Ini hanya dugaan awal, Shi Xuan pun terus menggali informasi dari Xu Tianqi, terutama untuk menilai apakah dendam arwah itu kuat atau lemah, bersifat jahat atau baik. Setelah itu, ia berkata, "Saudara Xu, urusan ini datang tiba-tiba, aku butuh waktu untuk mempertimbangkan." Melihat Xu Tianqi hendak bicara, ia segera memberi isyarat agar jangan mendesak, "Begini saja, besok di jam yang sama aku akan memberimu jawaban. Kalau pun aku tak ikut, aku tetap akan memberimu jimat agar kau punya persiapan."
Xu Tianqi melihat Shi Xuan tetap pada pendiriannya, tak bisa memaksa lagi, jadi mereka pun berjanji bertemu besok dan Xu Tianqi pamit pulang. Shi Xuan pun membereskan rumah, lalu pergi keluar.
Sore itu, Shi Xuan pergi ke berbagai tempat di kota, mencari kabar dan menanyai para tetangga, hingga akhirnya yakin bahwa cerita Xu Tianqi soal hantu itu benar adanya. Barulah ia merasa tenang. Malam harinya, setelah mengendalikan perasaan dan selesai berlatih, ia memeriksa jimat-jimat yang dimiliki, lalu langsung pergi ke Sungai Qupei di utara kota untuk meninjau rumah tua itu. Ia menggunakan jimat untuk membuka mata batin, melihat aliran energi yin di sekitar sana, dan ternyata sesuai dengan dugaannya, kualitas energi yin di sana memang biasa saja.
Namun, Shi Xuan tak masuk ke rumah itu. Ia sudah memutuskan untuk menemani Xu Tianqi, jadi masuk sekarang atau nanti tidak ada bedanya.

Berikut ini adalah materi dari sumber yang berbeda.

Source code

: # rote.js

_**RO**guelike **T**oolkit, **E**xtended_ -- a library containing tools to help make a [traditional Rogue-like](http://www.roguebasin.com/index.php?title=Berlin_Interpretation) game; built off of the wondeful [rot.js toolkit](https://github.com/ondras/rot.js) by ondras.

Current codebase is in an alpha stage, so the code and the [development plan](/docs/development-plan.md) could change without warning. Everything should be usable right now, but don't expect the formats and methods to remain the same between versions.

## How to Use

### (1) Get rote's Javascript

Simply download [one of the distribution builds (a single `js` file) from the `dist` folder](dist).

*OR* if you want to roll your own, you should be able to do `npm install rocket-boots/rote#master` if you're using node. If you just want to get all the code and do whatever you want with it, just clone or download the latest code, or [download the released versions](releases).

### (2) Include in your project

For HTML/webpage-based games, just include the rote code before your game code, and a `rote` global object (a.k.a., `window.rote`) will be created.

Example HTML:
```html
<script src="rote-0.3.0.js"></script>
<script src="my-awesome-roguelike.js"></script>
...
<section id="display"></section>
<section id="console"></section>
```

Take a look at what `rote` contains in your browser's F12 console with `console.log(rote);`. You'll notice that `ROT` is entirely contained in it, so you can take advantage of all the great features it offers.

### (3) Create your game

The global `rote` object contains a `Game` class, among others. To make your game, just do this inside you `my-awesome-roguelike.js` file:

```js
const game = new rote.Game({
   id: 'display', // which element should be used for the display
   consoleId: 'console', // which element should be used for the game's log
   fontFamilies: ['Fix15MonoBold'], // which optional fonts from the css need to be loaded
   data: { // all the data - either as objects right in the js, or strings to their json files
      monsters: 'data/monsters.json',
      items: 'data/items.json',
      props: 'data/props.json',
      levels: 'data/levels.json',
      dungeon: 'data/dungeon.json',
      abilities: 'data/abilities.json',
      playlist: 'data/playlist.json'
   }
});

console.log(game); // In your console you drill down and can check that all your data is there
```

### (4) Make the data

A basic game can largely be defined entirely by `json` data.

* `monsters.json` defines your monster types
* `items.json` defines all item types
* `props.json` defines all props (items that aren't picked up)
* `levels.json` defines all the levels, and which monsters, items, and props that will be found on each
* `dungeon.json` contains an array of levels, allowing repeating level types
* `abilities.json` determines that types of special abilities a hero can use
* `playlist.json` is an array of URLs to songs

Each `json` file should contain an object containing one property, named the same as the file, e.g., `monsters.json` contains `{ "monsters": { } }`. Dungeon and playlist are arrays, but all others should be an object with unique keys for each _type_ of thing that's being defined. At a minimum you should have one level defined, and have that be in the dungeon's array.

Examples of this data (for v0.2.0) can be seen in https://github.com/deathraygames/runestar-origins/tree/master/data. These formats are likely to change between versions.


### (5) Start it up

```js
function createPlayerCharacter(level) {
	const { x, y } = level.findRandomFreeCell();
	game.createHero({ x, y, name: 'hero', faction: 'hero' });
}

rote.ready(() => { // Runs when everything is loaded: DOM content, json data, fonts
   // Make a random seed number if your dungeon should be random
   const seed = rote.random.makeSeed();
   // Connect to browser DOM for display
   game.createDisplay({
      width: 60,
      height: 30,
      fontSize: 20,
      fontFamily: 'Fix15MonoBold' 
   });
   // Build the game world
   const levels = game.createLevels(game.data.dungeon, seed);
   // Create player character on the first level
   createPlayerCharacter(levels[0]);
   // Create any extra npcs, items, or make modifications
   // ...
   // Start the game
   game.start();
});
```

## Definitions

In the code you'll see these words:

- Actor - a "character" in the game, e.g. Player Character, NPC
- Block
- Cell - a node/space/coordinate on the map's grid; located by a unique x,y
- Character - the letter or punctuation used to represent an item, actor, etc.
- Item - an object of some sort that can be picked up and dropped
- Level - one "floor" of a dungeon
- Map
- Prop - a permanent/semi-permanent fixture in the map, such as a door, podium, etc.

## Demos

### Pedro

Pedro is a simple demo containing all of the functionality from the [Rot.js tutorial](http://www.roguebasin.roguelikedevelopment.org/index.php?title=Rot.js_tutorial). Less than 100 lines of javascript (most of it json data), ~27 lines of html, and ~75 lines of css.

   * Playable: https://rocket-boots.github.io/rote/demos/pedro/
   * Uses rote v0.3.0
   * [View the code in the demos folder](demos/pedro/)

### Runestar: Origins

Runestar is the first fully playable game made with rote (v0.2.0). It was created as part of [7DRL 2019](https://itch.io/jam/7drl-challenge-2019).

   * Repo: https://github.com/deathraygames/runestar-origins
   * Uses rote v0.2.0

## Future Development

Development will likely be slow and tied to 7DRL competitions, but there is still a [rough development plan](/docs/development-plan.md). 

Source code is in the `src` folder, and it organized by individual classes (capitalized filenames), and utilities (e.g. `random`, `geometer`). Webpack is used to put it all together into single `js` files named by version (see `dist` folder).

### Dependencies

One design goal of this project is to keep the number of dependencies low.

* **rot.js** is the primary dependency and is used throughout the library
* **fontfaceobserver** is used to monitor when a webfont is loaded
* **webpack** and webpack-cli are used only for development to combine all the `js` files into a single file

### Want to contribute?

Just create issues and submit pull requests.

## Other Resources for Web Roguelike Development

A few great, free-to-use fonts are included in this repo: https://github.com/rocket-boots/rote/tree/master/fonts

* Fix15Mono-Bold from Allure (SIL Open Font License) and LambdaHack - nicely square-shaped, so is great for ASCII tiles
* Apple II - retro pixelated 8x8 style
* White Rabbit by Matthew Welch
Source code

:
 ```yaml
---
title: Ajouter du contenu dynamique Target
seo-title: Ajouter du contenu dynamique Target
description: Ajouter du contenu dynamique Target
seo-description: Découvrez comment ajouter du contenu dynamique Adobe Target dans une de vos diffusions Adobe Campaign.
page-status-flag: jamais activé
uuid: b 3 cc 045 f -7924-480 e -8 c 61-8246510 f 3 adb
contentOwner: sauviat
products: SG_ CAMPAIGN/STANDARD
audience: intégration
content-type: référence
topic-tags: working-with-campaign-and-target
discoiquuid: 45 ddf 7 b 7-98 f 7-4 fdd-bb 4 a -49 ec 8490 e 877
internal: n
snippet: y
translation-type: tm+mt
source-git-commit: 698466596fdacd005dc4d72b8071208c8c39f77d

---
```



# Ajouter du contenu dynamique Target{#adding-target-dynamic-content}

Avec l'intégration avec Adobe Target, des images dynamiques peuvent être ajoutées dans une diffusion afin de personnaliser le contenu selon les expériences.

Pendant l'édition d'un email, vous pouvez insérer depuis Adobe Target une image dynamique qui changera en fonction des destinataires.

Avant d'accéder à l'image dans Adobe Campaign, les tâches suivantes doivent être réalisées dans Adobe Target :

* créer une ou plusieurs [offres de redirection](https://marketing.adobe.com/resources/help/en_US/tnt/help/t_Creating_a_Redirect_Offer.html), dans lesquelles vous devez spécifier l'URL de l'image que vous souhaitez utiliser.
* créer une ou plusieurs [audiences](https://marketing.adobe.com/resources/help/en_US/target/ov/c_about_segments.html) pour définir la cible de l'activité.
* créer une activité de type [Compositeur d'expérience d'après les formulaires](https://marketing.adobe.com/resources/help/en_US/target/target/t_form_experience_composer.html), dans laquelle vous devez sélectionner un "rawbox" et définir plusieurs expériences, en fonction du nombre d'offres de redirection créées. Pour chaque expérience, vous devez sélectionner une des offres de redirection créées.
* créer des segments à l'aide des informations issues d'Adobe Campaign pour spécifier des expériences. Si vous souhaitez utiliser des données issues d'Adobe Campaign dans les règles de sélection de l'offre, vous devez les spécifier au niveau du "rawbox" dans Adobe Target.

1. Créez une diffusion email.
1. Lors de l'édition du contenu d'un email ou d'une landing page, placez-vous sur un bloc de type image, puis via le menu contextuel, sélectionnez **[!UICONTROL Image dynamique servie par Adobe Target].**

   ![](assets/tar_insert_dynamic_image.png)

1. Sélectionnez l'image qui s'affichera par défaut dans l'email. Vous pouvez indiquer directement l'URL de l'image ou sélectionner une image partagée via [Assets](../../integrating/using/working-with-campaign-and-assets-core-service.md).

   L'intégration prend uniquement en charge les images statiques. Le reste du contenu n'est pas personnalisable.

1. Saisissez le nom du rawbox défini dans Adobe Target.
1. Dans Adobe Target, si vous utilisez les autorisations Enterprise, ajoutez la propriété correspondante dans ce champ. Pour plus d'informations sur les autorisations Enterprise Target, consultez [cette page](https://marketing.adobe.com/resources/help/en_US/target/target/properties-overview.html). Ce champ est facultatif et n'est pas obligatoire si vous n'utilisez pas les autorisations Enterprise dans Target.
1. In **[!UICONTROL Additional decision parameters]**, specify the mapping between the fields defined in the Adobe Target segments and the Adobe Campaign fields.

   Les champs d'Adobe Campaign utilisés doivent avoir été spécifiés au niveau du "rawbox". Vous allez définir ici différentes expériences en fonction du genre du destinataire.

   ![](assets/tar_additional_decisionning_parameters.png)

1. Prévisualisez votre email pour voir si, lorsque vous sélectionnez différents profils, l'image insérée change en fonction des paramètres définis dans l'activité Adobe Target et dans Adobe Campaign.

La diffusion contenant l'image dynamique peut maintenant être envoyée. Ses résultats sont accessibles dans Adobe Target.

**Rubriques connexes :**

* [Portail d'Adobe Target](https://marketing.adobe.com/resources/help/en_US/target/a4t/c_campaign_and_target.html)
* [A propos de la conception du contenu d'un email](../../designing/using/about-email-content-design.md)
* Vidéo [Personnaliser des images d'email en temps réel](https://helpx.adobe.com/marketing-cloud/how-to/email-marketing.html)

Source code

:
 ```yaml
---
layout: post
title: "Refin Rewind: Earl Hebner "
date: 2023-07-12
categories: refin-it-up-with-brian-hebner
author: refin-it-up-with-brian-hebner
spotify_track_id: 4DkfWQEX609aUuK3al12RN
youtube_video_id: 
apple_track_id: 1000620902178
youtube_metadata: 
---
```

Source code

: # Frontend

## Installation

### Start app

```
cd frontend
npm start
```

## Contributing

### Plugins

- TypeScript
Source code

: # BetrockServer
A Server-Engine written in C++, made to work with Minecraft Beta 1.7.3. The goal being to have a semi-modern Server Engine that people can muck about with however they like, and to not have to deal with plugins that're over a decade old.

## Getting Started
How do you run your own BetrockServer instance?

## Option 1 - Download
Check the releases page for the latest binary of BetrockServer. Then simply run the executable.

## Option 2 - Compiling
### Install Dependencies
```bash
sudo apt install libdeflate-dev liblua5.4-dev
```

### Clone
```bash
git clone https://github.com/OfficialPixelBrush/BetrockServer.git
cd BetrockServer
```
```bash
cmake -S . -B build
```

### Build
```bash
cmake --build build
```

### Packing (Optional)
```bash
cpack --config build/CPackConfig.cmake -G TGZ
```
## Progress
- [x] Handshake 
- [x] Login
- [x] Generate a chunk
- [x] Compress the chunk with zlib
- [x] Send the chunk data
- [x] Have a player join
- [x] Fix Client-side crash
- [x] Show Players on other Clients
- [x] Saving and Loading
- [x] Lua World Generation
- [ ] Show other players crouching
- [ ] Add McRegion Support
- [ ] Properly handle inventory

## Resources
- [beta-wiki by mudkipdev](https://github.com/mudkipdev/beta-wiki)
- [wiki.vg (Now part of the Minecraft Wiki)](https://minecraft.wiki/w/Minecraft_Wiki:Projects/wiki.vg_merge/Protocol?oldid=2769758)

Keesokan hari, tepat saat siang tiba, Xu Tianqi sudah tak sabar datang ke rumah. Shi Xuan pun tak banyak basa-basi, langsung memberi jawaban pasti. Xu Tianqi sangat senang, sepulangnya ia langsung mengirim dua ratus tael perak sebagai tanda memegang janji: menang atau kalah, imbalan takkan dikurangi.
Setelah menerima perak itu, Shi Xuan menghitung-hitung, tampaknya tanpa harus menjual rumah pun, kebutuhan uang untuk berlatih pada tahap ini sudah cukup. Namun, jika nanti ia bepergian, rumah itu tetap akan kosong, jadi menjualnya tetap perlu, hanya saja kini ia punya modal untuk menunggu harga yang lebih baik.
Selain itu, menurut pengalaman ayah Xu, meski seluruh jalur energi telah terbuka dan mencapai tingkat sirkulasi agung, tetap saja butuh banyak makanan untuk menambah energi. Bahkan saat sudah mencapai tahap keluar roh, belum benar-benar bisa bertahan tanpa makan, hanya saja daya tahannya jauh lebih kuat dari orang biasa, bisa bertahan tanpa makan hingga setengah tahun, kecuali jika sudah mencapai tahap penyerapan energi murni. Jadi, walau nanti bepergian dan bisa berburu sendiri, sebaiknya tetap punya simpanan perak untuk keperluan mendesak.